§ Data to process:
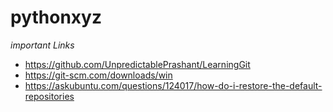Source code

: # pythonxyz


*important Links*
* https://github.com/UnpredictablePrashant/LearningGit
* https://git-scm.com/downloads/win
* https://askubuntu.com/questions/124017/how-do-i-restore-the-default-repositories
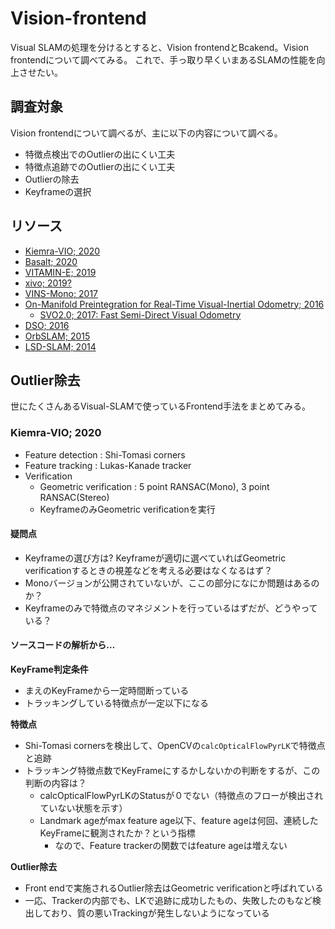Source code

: # Vision-frontend

Visual SLAMの処理を分けるとすると、Vision frontendとBcakend。Vision frontendについて調べてみる。
これで、手っ取り早くいまあるSLAMの性能を向上させたい。

## 調査対象
Vision frontendについて調べるが、主に以下の内容について調べる。

- 特徴点検出でのOutlierの出にくい工夫
- 特徴点追跡でのOutlierの出にくい工夫
- Outlierの除去
- Keyframeの選択


## リソース
- [Kiemra-VIO; 2020](https://github.com/MIT-SPARK/Kimera-VIO)
- [Basalt; 2020](https://vision.in.tum.de/research/vslam/basalt)
- [VITAMIN-E; 2019](https://staff.aist.go.jp/shuji.oishi/assets/projects/VITAMIN-E/index.html)
- [xivo; 2019?](https://github.com/ucla-vision/xivo)
- [VINS-Mono; 2017](https://github.com/HKUST-Aerial-Robotics/VINS-Mono)
- [On-Manifold Preintegration for Real-Time Visual-Inertial Odometry; 2016](http://rpg.ifi.uzh.ch/docs/TRO16_forster.pdf)
  - [SVO2.0; 2017: Fast Semi-Direct Visual Odometry](http://rpg.ifi.uzh.ch/svo2.html)
- [DSO; 2016](https://vision.in.tum.de/research/vslam/dso)
- [OrbSLAM; 2015](https://github.com/raulmur/ORB_SLAM2)
- [LSD-SLAM; 2014](https://vision.in.tum.de/research/vslam/lsdslam)


## Outlier除去
世にたくさんあるVisual-SLAMで使っているFrontend手法をまとめてみる。


### Kiemra-VIO; 2020
- Feature detection : Shi-Tomasi corners
- Feature tracking : Lukas-Kanade tracker
- Verification
  - Geometric verification : 5 point RANSAC(Mono), 3 point RANSAC(Stereo)
  - KeyframeのみGeometric verificationを実行

#### 疑問点
- Keyframeの選び方は? Keyframeが適切に選べていればGeometric verificationするときの視差などを考える必要はなくなるはず？
- Monoバージョンが公開されていないが、ここの部分になにか問題はあるのか？
- Keyframeのみで特徴点のマネジメントを行っているはずだが、どうやっている？

#### ソースコードの解析から…

**KeyFrame判定条件**
- まえのKeyFrameから一定時間断っている
- トラッキングしている特徴点が一定以下になる

**特徴点**
- Shi-Tomasi cornersを検出して、OpenCVの`calcOpticalFlowPyrLK`で特徴点と追跡
- トラッキング特徴点数でKeyFrameにするかしないかの判断をするが、この判断の内容は？
  - calcOpticalFlowPyrLKのStatusが０でない（特徴点のフローが検出されていない状態を示す）
  - Landmark ageがmax feature age以下、feature ageは何回、連続したKeyFrameに観測されたか？という指標
    - なので、Feature trackerの関数ではfeature ageは増えない

**Outlier除去**
- Front endで実施されるOutlier除去はGeometric verificationと呼ばれている
- 一応、Trackerの内部でも、LKで追跡に成功したもの、失敗したのもなど検出しており、質の悪いTrackingが発生しないようになっている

§ What you need to do: No line before the one containing "- [xivo; 2019?](https://github.com/ucla-vision/xivo)" should be copied; restate that line and all the rest through the end of the data above word for word.

§ Response:
- [xivo; 2019?](https://github.com/ucla-vision/xivo)
- [VINS-Mono; 2017](https://github.com/HKUST-Aerial-Robotics/VINS-Mono)
- [On-Manifold Preintegration for Real-Time Visual-Inertial Odometry; 2016](http://rpg.ifi.uzh.ch/docs/TRO16_forster.pdf)
  - [SVO2.0; 2017: Fast Semi-Direct Visual Odometry](http://rpg.ifi.uzh.ch/svo2.html)
- [DSO; 2016](https://vision.in.tum.de/research/vslam/dso)
- [OrbSLAM; 2015](https://github.com/raulmur/ORB_SLAM2)
- [LSD-SLAM; 2014](https://vision.in.tum.de/research/vslam/lsdslam)


## Outlier除去
世にたくさんあるVisual-SLAMで使っているFrontend手法をまとめてみる。


### Kiemra-VIO; 2020
- Feature detection : Shi-Tomasi corners
- Feature tracking : Lukas-Kanade tracker
- Verification
  - Geometric verification : 5 point RANSAC(Mono), 3 point RANSAC(Stereo)
  - KeyframeのみGeometric verificationを実行

#### 疑問点
- Keyframeの選び方は? Keyframeが適切に選べていればGeometric verificationするときの視差などを考える必要はなくなるはず？
- Monoバージョンが公開されていないが、ここの部分になにか問題はあるのか？
- Keyframeのみで特徴点のマネジメントを行っているはずだが、どうやっている？

#### ソースコードの解析から…

**KeyFrame判定条件**
- まえのKeyFrameから一定時間断っている
- トラッキングしている特徴点が一定以下になる

**特徴点**
- Shi-Tomasi cornersを検出して、OpenCVの`calcOpticalFlowPyrLK`で特徴点と追跡
- トラッキング特徴点数でKeyFrameにするかしないかの判断をするが、この判断の内容は？
  - calcOpticalFlowPyrLKのStatusが０でない（特徴点のフローが検出されていない状態を示す）
  - Landmark ageがmax feature age以下、feature ageは何回、連続したKeyFrameに観測されたか？という指標
    - なので、Feature trackerの関数ではfeature ageは増えない

**Outlier除去**
- Front endで実施されるOutlier除去はGeometric verificationと呼ばれている
- 一応、Trackerの内部でも、LKで追跡に成功したもの、失敗したのもなど検出しており、質の悪いTrackingが発生しないようになっている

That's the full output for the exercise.